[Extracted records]
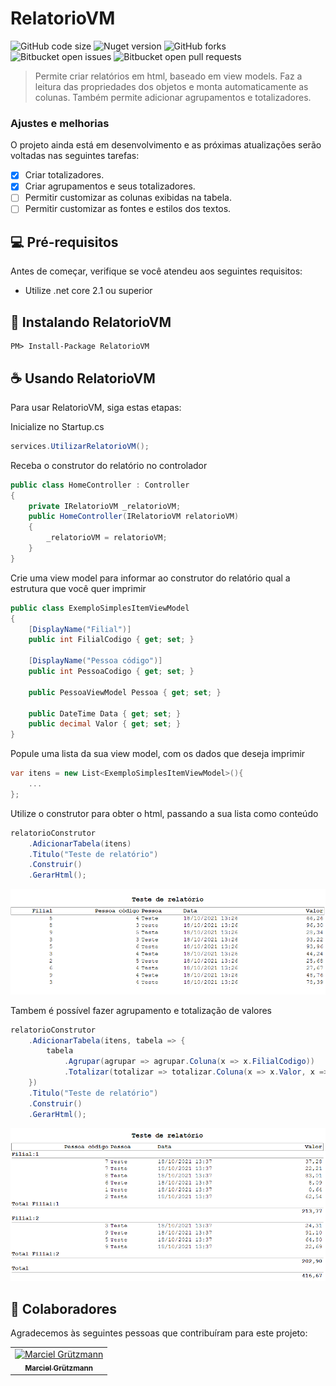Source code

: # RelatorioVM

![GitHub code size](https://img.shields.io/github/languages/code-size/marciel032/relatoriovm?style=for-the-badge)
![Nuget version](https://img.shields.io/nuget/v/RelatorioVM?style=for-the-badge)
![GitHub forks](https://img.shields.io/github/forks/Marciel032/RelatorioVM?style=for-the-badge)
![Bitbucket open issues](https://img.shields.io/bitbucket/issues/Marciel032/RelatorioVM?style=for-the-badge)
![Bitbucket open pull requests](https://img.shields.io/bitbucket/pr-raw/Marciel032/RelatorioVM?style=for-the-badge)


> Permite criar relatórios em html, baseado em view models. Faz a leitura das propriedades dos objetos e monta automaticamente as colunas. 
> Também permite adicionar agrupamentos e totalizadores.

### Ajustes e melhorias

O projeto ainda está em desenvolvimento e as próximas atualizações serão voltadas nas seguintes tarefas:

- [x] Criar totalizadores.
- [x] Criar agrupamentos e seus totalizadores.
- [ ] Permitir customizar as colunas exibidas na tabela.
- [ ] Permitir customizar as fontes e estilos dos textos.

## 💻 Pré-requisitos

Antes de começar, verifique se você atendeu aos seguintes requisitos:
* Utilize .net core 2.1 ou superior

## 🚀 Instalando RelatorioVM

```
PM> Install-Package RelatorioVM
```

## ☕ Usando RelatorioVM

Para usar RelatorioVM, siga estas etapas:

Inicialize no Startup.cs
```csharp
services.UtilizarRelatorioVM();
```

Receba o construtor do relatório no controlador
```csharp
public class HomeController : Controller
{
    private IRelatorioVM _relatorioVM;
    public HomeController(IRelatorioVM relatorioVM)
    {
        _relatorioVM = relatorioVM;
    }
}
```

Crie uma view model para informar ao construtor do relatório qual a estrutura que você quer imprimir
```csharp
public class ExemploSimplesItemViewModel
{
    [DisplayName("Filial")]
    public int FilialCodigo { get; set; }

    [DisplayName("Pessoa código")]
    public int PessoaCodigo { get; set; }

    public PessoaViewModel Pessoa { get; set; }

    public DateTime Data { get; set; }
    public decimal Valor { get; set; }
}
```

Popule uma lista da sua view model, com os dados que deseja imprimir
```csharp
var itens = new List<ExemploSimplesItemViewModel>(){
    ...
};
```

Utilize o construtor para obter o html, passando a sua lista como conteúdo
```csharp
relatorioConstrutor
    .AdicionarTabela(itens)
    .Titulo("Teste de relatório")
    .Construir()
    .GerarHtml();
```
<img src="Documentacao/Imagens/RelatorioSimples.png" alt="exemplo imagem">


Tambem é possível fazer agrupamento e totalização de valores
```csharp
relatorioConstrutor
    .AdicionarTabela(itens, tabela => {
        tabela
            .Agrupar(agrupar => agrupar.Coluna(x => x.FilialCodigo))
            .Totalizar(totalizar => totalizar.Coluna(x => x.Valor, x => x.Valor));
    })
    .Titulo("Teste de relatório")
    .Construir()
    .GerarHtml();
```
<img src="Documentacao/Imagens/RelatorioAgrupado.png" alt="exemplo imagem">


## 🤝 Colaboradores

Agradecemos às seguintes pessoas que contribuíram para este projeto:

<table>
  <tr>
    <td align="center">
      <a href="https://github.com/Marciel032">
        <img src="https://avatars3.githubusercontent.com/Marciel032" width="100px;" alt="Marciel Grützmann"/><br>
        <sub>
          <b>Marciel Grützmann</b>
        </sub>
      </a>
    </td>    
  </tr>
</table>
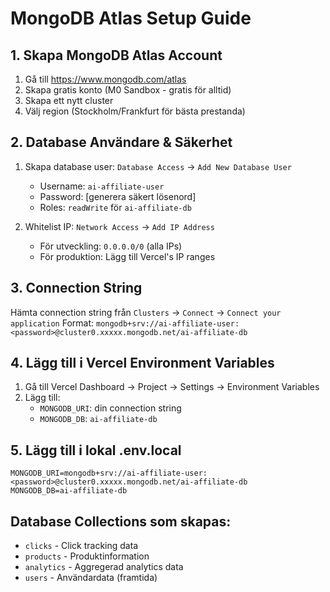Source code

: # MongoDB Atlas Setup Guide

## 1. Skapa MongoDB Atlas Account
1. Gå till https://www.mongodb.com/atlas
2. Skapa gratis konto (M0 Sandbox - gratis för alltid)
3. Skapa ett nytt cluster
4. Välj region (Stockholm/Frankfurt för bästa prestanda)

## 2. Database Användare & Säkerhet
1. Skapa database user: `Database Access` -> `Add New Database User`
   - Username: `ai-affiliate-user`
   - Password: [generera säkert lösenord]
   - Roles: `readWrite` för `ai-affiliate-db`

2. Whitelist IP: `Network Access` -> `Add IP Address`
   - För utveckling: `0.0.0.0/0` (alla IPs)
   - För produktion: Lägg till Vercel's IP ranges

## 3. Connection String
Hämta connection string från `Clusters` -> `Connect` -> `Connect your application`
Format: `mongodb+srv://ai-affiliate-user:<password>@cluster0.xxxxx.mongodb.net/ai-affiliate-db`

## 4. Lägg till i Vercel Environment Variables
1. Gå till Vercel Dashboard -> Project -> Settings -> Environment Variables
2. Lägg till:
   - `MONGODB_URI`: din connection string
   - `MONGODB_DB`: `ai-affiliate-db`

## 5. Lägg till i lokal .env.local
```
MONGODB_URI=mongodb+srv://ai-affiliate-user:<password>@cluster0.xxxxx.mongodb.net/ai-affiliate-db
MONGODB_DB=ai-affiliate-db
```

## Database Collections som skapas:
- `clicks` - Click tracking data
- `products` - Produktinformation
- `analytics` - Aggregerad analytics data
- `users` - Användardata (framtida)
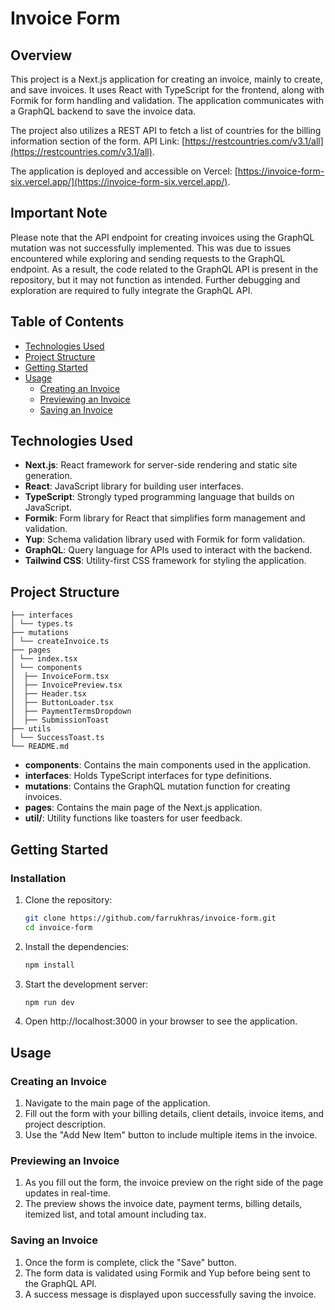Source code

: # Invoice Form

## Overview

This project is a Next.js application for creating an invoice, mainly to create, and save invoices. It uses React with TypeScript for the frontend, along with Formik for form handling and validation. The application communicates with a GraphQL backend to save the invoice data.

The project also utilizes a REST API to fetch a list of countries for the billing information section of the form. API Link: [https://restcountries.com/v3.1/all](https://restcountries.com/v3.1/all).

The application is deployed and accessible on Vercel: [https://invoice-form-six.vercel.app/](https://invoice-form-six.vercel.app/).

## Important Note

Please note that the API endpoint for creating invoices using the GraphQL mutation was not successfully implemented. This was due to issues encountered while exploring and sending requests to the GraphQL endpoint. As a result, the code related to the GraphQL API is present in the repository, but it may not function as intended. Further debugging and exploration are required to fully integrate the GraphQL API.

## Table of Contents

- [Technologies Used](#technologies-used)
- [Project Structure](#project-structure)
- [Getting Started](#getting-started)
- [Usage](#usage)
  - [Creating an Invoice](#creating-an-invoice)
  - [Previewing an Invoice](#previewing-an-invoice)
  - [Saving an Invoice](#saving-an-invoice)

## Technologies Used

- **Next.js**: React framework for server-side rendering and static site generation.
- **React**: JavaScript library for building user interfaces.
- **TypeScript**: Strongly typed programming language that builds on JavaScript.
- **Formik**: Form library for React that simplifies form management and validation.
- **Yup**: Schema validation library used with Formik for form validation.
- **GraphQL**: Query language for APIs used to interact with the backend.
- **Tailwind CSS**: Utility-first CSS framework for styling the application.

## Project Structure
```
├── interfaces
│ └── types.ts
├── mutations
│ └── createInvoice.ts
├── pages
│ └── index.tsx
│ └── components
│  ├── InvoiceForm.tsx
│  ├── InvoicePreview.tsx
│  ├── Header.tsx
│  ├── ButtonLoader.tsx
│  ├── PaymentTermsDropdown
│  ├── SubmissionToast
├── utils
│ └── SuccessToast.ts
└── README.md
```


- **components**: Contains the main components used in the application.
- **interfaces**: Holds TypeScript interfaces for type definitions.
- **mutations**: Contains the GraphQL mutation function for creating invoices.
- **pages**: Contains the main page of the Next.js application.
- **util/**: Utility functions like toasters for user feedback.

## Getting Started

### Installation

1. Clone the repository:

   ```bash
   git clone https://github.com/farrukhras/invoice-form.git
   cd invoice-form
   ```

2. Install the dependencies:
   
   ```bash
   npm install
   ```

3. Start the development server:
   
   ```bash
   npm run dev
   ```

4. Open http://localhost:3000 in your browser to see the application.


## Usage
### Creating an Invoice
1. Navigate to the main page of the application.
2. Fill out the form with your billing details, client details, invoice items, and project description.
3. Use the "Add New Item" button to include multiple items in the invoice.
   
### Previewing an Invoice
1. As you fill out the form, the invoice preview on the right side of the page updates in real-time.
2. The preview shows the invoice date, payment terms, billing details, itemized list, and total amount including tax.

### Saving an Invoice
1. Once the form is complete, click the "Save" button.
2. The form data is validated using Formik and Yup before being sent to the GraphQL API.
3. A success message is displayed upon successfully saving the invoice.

→ **Task statement**:
Once the line with "2. Install the" is found in the records above, print exactly that line and every line after it through the line with "2. The preview".

→ **Answer for the task**:
2. Install the dependencies:
   
   ```bash
   npm install
   ```

3. Start the development server:
   
   ```bash
   npm run dev
   ```

4. Open http://localhost:3000 in your browser to see the application.


## Usage
### Creating an Invoice
1. Navigate to the main page of the application.
2. Fill out the form with your billing details, client details, invoice items, and project description.
3. Use the "Add New Item" button to include multiple items in the invoice.
   
### Previewing an Invoice
1. As you fill out the form, the invoice preview on the right side of the page updates in real-time.
2. The preview shows the invoice date, payment terms, billing details, itemized list, and total amount including tax.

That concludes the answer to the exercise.